Das Sportinternat von Steffi Nerius:
Das Sportinternat von TSV Bayer 04 Leverkusen, das Steffi Nerius leitet, besuchen rund 50 Jugendliche. Sie kommen nach der Schule, essen zu Mittag, erhalten Unterstützung von Lehrern bei Hausaufgaben und dem Nachholen von verpasstem Schulstoff. Zudem gehen sie von hier aus zum Training. Etwa ein Drittel der Schüler wohnt in Gastfamilien, ein Drittel kommt aus der Umgebung und wohnt zu Hause und ein Drittel ist in betreuten Wohngemeinschaften untergebracht. Aktuell in Planung ist ein Voll-Internat. Die Schüler sind zwischen 16 und 18 Jahre alt und betreiben unter anderem die Sportarten Fußball, Basketball, Leichtathletik, Judo und Fechten.

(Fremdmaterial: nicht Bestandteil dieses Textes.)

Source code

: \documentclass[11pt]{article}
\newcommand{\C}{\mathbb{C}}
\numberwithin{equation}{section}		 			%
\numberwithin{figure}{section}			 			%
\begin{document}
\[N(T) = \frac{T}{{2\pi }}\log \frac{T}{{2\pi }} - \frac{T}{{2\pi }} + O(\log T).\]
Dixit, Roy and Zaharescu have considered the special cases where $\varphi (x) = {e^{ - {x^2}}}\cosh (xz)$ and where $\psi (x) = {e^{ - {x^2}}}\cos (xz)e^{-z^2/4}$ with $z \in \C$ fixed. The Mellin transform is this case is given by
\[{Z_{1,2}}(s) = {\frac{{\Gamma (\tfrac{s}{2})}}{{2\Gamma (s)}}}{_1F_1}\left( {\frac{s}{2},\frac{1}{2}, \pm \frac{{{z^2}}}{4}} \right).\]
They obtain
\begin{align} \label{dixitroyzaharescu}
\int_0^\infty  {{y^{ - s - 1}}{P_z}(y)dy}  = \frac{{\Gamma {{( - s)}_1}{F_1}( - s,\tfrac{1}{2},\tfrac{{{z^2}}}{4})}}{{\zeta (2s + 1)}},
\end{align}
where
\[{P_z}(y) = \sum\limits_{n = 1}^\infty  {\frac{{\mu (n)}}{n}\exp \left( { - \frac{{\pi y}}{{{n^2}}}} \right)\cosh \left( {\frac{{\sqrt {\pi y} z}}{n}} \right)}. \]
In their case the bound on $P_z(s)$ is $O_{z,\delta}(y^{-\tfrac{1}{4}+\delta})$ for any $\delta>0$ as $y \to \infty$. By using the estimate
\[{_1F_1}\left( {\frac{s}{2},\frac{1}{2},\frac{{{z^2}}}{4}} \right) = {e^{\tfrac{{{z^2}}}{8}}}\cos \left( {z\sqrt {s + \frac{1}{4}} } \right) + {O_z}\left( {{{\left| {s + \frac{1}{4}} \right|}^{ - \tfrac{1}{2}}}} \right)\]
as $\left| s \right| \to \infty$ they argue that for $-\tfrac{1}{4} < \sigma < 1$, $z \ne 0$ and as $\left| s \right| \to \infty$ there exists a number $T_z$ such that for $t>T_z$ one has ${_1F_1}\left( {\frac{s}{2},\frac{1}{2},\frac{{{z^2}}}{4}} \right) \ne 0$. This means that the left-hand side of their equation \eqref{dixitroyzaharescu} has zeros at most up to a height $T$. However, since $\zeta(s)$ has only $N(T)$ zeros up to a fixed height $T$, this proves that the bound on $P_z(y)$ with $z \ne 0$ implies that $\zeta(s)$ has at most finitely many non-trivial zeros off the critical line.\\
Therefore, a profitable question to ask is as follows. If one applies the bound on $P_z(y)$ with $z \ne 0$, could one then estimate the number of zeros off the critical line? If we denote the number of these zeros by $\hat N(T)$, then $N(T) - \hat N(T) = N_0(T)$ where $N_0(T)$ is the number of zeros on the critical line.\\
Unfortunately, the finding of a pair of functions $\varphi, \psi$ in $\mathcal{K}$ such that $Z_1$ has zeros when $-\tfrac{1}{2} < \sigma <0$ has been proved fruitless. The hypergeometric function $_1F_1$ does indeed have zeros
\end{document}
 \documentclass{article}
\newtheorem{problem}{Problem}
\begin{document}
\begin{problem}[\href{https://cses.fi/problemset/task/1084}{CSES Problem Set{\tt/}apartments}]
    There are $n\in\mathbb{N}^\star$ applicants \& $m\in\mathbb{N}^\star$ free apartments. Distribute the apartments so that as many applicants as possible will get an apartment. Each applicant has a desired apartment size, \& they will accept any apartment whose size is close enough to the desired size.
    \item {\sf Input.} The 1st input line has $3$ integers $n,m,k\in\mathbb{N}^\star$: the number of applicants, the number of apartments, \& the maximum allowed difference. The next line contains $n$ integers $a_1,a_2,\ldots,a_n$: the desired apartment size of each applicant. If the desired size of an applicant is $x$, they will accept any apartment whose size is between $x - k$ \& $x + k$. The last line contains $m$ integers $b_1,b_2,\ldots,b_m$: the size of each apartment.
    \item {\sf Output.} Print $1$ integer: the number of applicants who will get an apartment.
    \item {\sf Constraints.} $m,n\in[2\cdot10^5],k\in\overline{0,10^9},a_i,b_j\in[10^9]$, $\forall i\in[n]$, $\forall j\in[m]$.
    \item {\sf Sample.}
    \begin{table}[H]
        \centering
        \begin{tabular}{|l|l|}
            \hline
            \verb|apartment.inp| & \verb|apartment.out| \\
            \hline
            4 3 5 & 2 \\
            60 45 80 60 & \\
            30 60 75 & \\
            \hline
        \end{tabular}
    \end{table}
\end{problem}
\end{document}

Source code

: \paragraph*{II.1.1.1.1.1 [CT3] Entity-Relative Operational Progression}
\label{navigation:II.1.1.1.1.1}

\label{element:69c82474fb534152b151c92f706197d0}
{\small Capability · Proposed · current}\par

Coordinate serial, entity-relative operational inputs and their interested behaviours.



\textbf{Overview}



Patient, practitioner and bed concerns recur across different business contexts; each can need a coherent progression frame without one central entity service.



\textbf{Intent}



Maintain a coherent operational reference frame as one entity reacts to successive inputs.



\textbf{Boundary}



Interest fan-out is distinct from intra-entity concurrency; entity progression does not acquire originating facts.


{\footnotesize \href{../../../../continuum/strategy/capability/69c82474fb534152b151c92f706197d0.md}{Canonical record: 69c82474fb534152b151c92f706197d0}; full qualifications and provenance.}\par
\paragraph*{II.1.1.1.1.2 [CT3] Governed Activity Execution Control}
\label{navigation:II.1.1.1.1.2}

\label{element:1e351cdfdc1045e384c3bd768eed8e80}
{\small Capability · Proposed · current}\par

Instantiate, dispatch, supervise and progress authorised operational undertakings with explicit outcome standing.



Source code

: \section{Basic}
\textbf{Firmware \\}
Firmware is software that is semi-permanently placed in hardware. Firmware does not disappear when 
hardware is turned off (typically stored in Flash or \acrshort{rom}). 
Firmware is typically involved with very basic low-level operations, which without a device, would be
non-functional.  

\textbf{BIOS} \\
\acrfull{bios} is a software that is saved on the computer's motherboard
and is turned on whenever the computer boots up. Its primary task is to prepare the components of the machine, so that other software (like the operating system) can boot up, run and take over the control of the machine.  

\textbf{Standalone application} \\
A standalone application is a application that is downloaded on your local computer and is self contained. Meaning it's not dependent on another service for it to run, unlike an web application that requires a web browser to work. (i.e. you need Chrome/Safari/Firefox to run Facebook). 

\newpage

Die Fußballnationalspieler Kai Havertz und Florian Wirtz sind beispielsweise ehemalige Schüler. Gerade besucht auch ein Golfer das Internat: Peer Wernicke (GC Hubbelrath), der mit Team Europa den Junior Ryder Cup 2023 gegen die USA gewonnen hat. Der 18-Jährige aus dem Golf Team Germany möchte hier sein Abitur machen – und gerne mal mit Steffi Nerius auf eine 9-Loch-Runde gehen: „Das wäre bestimmt lustig“, meint sie lachend.